[Plain-text document sources]
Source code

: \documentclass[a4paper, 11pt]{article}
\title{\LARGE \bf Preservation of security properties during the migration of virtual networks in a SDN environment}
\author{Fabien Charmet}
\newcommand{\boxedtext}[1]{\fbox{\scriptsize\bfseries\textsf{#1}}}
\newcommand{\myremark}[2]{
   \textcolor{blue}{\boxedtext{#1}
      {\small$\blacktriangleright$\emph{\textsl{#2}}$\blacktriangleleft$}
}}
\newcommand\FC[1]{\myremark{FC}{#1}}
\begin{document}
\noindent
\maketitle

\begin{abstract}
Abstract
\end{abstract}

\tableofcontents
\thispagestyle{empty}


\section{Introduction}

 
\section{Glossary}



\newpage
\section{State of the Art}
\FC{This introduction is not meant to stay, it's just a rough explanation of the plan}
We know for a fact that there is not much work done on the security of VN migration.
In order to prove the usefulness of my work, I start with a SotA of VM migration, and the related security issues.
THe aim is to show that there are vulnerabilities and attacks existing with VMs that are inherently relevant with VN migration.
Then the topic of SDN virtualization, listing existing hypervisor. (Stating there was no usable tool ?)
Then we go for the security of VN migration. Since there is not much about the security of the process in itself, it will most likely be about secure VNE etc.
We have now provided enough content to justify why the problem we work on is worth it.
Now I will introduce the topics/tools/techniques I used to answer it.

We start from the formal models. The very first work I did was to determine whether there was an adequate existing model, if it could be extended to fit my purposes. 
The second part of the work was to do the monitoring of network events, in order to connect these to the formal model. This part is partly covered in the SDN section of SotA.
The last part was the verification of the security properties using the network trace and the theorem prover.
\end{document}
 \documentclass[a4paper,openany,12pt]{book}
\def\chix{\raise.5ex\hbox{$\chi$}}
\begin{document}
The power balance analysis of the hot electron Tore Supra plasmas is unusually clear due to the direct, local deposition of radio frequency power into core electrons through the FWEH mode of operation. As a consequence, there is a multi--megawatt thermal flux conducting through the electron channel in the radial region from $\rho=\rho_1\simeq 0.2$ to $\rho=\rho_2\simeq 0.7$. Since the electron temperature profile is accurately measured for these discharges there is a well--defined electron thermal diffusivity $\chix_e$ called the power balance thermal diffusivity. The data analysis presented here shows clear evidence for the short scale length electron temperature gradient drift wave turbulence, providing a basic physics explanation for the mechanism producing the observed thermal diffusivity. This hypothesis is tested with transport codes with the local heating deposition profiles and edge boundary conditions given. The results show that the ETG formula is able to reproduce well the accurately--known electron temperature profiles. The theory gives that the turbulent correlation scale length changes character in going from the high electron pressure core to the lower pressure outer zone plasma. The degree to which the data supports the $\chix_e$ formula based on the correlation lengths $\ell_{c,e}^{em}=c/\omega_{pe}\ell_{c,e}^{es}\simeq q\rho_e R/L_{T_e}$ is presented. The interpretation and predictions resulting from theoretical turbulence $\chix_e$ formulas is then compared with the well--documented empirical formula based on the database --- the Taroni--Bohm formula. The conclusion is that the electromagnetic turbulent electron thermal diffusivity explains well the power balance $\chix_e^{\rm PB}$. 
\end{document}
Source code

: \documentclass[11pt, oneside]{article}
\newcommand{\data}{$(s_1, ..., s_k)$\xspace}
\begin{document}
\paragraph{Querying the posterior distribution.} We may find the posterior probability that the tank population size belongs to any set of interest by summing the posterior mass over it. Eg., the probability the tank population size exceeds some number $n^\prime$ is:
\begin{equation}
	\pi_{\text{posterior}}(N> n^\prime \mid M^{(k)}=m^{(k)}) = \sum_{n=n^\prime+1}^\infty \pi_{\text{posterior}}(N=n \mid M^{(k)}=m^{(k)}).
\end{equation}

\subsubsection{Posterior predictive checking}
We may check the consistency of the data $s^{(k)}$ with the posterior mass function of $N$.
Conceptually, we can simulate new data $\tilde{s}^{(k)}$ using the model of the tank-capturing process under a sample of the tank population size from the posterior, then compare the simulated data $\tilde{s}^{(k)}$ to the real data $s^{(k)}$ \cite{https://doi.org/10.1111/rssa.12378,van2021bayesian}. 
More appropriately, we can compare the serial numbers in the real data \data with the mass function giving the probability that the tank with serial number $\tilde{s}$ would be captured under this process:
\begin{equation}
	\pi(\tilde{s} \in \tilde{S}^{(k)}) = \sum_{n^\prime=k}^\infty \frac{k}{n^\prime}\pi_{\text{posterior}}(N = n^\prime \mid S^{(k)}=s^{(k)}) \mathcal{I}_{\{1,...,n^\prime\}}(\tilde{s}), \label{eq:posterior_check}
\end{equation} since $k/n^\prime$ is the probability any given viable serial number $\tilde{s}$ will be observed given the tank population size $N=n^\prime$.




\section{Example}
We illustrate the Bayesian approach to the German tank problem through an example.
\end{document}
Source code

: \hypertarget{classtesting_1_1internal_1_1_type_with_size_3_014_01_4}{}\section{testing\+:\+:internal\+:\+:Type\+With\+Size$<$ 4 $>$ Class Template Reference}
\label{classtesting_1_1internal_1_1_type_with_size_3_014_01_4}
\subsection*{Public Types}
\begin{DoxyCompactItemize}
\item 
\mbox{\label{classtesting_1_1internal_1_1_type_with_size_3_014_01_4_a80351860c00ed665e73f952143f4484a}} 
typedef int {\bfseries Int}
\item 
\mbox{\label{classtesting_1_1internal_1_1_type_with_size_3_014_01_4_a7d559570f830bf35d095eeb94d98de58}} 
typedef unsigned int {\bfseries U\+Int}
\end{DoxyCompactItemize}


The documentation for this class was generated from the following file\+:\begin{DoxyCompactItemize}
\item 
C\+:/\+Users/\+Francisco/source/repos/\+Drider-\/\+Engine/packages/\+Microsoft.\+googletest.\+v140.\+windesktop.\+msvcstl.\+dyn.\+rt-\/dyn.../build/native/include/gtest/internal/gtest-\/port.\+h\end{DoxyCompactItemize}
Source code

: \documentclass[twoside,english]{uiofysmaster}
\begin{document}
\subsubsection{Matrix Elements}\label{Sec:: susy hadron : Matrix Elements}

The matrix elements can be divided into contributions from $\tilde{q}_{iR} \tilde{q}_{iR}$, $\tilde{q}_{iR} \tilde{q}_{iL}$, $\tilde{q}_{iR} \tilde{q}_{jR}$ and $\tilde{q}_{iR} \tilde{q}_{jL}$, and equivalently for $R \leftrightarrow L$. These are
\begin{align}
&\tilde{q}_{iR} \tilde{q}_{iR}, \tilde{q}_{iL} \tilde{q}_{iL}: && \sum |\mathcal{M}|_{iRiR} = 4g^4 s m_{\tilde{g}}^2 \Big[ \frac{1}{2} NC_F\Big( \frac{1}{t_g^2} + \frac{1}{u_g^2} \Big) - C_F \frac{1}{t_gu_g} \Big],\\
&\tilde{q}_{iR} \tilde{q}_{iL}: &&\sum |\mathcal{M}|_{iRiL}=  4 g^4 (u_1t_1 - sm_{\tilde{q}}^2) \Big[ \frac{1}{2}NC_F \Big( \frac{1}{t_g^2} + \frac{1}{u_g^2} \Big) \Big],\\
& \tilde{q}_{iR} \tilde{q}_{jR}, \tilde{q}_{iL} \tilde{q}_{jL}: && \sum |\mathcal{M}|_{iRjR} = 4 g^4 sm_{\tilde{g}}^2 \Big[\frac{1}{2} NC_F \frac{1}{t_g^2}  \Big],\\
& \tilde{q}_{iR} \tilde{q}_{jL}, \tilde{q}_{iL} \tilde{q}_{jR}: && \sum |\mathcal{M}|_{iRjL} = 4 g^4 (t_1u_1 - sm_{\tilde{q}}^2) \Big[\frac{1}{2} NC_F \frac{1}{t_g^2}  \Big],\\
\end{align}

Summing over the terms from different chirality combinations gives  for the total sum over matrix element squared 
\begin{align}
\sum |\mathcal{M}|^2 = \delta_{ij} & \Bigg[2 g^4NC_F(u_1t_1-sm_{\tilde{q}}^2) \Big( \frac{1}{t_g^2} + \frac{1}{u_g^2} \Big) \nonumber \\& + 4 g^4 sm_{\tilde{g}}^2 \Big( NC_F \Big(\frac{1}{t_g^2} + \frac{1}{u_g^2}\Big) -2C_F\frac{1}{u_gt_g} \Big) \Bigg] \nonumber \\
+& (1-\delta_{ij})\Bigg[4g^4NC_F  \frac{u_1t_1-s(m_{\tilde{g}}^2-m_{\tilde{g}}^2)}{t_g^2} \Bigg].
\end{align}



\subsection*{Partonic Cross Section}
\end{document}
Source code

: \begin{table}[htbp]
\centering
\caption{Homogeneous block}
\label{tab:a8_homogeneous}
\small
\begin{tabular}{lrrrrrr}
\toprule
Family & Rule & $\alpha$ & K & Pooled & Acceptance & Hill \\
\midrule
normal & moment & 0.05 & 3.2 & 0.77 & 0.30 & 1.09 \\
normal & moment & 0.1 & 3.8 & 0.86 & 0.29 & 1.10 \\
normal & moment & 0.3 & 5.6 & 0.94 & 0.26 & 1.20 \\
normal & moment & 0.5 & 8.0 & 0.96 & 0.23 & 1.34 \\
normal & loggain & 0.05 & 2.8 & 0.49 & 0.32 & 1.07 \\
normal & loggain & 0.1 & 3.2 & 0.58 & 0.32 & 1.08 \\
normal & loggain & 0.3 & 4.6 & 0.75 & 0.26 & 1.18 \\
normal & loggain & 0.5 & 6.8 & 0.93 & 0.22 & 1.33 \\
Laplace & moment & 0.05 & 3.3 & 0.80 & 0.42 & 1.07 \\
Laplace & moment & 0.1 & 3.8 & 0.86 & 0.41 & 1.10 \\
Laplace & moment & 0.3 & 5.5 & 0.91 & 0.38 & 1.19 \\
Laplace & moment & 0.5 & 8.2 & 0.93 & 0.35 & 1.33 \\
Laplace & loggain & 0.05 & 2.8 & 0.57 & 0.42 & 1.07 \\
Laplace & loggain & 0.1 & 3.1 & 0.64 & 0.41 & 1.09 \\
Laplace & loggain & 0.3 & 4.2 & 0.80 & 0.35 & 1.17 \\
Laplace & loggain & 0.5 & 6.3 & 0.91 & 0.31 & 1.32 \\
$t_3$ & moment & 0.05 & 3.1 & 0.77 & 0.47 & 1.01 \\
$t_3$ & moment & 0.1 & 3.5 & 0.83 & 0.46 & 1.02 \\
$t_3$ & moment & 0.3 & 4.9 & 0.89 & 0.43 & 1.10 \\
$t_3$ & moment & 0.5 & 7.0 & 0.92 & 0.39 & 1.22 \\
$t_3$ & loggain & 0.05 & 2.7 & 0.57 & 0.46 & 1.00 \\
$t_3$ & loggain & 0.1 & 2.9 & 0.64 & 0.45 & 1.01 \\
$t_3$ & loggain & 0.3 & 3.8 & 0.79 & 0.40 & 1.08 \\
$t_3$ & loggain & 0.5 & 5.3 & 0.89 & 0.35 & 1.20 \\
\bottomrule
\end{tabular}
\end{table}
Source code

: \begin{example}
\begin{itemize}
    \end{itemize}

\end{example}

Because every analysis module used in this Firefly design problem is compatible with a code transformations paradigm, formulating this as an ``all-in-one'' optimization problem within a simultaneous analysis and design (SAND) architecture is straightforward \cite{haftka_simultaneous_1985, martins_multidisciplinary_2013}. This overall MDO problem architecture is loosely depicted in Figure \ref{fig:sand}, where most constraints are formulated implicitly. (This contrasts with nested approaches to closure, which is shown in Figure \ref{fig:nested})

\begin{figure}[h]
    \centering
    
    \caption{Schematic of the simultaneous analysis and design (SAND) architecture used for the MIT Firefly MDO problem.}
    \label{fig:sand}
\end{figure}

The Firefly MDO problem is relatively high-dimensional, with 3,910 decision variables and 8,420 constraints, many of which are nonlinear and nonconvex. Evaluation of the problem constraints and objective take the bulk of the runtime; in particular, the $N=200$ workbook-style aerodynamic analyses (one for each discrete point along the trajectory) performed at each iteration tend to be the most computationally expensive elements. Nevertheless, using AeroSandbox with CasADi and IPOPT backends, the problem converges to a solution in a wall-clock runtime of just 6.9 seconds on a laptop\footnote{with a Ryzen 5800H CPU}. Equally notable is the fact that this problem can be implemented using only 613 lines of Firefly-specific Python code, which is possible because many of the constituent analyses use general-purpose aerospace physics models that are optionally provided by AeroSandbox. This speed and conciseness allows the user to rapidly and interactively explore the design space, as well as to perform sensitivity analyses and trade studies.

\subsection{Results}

EXERCISE OBJECTIVE
Search the data for "equation" and list every line in which it occurs.

SOLVED PROBLEM
\begin{equation}
\end{equation}
\begin{equation}
\end{equation} since $k/n^\prime$ is the probability any given viable serial number $\tilde{s}$ will be observed given the tank population size $N=n^\prime$.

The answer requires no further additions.